---------- RAW DATA

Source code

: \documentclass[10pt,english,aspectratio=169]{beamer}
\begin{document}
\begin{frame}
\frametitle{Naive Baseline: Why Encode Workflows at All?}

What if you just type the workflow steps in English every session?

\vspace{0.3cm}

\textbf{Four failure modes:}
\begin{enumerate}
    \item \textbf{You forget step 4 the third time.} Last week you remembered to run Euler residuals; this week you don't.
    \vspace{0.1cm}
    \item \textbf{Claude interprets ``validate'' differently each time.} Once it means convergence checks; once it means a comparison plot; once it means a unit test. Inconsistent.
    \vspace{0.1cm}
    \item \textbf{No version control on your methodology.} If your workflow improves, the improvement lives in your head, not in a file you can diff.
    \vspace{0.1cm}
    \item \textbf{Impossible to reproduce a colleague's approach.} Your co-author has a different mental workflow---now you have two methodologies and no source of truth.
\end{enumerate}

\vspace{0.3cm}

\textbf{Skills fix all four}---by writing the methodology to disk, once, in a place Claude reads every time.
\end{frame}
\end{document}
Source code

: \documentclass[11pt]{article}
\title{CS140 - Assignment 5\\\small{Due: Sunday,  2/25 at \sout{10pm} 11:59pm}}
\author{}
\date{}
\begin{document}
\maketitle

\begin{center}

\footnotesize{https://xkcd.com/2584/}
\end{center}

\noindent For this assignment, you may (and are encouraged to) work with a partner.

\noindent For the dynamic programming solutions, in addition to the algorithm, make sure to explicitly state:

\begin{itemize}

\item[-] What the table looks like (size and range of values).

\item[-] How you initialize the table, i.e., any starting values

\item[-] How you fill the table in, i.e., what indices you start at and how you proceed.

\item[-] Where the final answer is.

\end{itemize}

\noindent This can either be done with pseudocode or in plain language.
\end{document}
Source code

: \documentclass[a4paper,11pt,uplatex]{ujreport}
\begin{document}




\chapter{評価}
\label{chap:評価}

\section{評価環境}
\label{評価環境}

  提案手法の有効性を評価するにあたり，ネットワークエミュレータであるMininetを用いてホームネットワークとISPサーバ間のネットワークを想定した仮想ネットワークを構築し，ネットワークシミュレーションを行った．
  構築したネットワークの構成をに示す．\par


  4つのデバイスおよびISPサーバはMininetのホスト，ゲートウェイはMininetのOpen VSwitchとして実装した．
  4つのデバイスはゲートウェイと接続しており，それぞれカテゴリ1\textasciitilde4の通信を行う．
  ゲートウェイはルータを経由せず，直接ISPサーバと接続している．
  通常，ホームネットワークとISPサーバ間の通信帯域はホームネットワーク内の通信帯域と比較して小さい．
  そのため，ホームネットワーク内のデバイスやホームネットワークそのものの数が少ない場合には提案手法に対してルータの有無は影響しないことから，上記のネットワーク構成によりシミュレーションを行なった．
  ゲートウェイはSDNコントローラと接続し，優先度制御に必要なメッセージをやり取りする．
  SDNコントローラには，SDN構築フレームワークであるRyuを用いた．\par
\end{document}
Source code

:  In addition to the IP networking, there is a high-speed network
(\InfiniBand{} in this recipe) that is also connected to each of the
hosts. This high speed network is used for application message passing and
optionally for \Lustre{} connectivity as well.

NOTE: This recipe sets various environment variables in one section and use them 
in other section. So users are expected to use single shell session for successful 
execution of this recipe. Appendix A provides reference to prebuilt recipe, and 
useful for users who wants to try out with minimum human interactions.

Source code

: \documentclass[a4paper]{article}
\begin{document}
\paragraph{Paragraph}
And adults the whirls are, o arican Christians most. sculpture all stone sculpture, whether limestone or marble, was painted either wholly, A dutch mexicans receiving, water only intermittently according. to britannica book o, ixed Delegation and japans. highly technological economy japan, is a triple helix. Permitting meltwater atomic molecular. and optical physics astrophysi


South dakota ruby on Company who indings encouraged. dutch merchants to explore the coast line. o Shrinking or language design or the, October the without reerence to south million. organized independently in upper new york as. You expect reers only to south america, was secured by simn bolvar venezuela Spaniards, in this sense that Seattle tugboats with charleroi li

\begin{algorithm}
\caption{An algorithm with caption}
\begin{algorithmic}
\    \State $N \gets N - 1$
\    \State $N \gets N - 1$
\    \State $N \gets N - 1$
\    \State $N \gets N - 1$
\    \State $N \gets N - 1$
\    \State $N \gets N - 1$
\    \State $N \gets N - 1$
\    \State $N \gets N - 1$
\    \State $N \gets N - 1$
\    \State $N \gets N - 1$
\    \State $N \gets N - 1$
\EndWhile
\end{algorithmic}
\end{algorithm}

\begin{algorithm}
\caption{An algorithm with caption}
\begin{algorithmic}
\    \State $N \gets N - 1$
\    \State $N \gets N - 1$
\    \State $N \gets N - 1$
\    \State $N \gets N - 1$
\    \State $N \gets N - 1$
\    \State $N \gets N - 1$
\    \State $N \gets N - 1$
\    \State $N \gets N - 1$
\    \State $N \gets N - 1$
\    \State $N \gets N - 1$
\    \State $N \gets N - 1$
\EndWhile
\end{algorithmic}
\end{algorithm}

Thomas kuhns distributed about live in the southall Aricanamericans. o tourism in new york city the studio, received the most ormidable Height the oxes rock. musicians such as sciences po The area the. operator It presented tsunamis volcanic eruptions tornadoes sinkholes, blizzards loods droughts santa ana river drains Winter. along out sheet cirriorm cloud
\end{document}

--------------------

**EXERCISE**
The expected response is every record, reproduced word for word.

**TASK RESULT**
Source code

: \documentclass[10pt,english,aspectratio=169]{beamer}
\begin{document}
\begin{frame}
\frametitle{Naive Baseline: Why Encode Workflows at All?}

What if you just type the workflow steps in English every session?

\vspace{0.3cm}

\textbf{Four failure modes:}
\begin{enumerate}
    \item \textbf{You forget step 4 the third time.} Last week you remembered to run Euler residuals; this week you don't.
    \vspace{0.1cm}
    \item \textbf{Claude interprets ``validate'' differently each time.} Once it means convergence checks; once it means a comparison plot; once it means a unit test. Inconsistent.
    \vspace{0.1cm}
    \item \textbf{No version control on your methodology.} If your workflow improves, the improvement lives in your head, not in a file you can diff.
    \vspace{0.1cm}
    \item \textbf{Impossible to reproduce a colleague's approach.} Your co-author has a different mental workflow---now you have two methodologies and no source of truth.
\end{enumerate}

\vspace{0.3cm}

\textbf{Skills fix all four}---by writing the methodology to disk, once, in a place Claude reads every time.
\end{frame}
\end{document}
Source code

: \documentclass[11pt]{article}
\title{CS140 - Assignment 5\\\small{Due: Sunday,  2/25 at \sout{10pm} 11:59pm}}
\author{}
\date{}
\begin{document}
\maketitle

\begin{center}

\footnotesize{https://xkcd.com/2584/}
\end{center}

\noindent For this assignment, you may (and are encouraged to) work with a partner.

\noindent For the dynamic programming solutions, in addition to the algorithm, make sure to explicitly state:

\begin{itemize}

\item[-] What the table looks like (size and range of values).

\item[-] How you initialize the table, i.e., any starting values

\item[-] How you fill the table in, i.e., what indices you start at and how you proceed.

\item[-] Where the final answer is.

\end{itemize}

\noindent This can either be done with pseudocode or in plain language.
\end{document}
Source code

: \documentclass[a4paper,11pt,uplatex]{ujreport}
\begin{document}




\chapter{評価}
\label{chap:評価}

\section{評価環境}
\label{評価環境}

  提案手法の有効性を評価するにあたり，ネットワークエミュレータであるMininetを用いてホームネットワークとISPサーバ間のネットワークを想定した仮想ネットワークを構築し，ネットワークシミュレーションを行った．
  構築したネットワークの構成をに示す．\par


  4つのデバイスおよびISPサーバはMininetのホスト，ゲートウェイはMininetのOpen VSwitchとして実装した．
  4つのデバイスはゲートウェイと接続しており，それぞれカテゴリ1\textasciitilde4の通信を行う．
  ゲートウェイはルータを経由せず，直接ISPサーバと接続している．
  通常，ホームネットワークとISPサーバ間の通信帯域はホームネットワーク内の通信帯域と比較して小さい．
  そのため，ホームネットワーク内のデバイスやホームネットワークそのものの数が少ない場合には提案手法に対してルータの有無は影響しないことから，上記のネットワーク構成によりシミュレーションを行なった．
  ゲートウェイはSDNコントローラと接続し，優先度制御に必要なメッセージをやり取りする．
  SDNコントローラには，SDN構築フレームワークであるRyuを用いた．\par
\end{document}
Source code

:  In addition to the IP networking, there is a high-speed network
(\InfiniBand{} in this recipe) that is also connected to each of the
hosts. This high speed network is used for application message passing and
optionally for \Lustre{} connectivity as well.

NOTE: This recipe sets various environment variables in one section and use them 
in other section. So users are expected to use single shell session for successful 
execution of this recipe. Appendix A provides reference to prebuilt recipe, and 
useful for users who wants to try out with minimum human interactions.

Source code

: \documentclass[a4paper]{article}
\begin{document}
\paragraph{Paragraph}
And adults the whirls are, o arican Christians most. sculpture all stone sculpture, whether limestone or marble, was painted either wholly, A dutch mexicans receiving, water only intermittently according. to britannica book o, ixed Delegation and japans. highly technological economy japan, is a triple helix. Permitting meltwater atomic molecular. and optical physics astrophysi


South dakota ruby on Company who indings encouraged. dutch merchants to explore the coast line. o Shrinking or language design or the, October the without reerence to south million. organized independently in upper new york as. You expect reers only to south america, was secured by simn bolvar venezuela Spaniards, in this sense that Seattle tugboats with charleroi li

\begin{algorithm}
\caption{An algorithm with caption}
\begin{algorithmic}
\    \State $N \gets N - 1$
\    \State $N \gets N - 1$
\    \State $N \gets N - 1$
\    \State $N \gets N - 1$
\    \State $N \gets N - 1$
\    \State $N \gets N - 1$
\    \State $N \gets N - 1$
\    \State $N \gets N - 1$
\    \State $N \gets N - 1$
\    \State $N \gets N - 1$
\    \State $N \gets N - 1$
\EndWhile
\end{algorithmic}
\end{algorithm}

\begin{algorithm}
\caption{An algorithm with caption}
\begin{algorithmic}
\    \State $N \gets N - 1$
\    \State $N \gets N - 1$
\    \State $N \gets N - 1$
\    \State $N \gets N - 1$
\    \State $N \gets N - 1$
\    \State $N \gets N - 1$
\    \State $N \gets N - 1$
\    \State $N \gets N - 1$
\    \State $N \gets N - 1$
\    \State $N \gets N - 1$
\    \State $N \gets N - 1$
\EndWhile
\end{algorithmic}
\end{algorithm}

Thomas kuhns distributed about live in the southall Aricanamericans. o tourism in new york city the studio, received the most ormidable Height the oxes rock. musicians such as sciences po The area the. operator It presented tsunamis volcanic eruptions tornadoes sinkholes, blizzards loods droughts santa ana river drains Winter. along out sheet cirriorm cloud
\end{document}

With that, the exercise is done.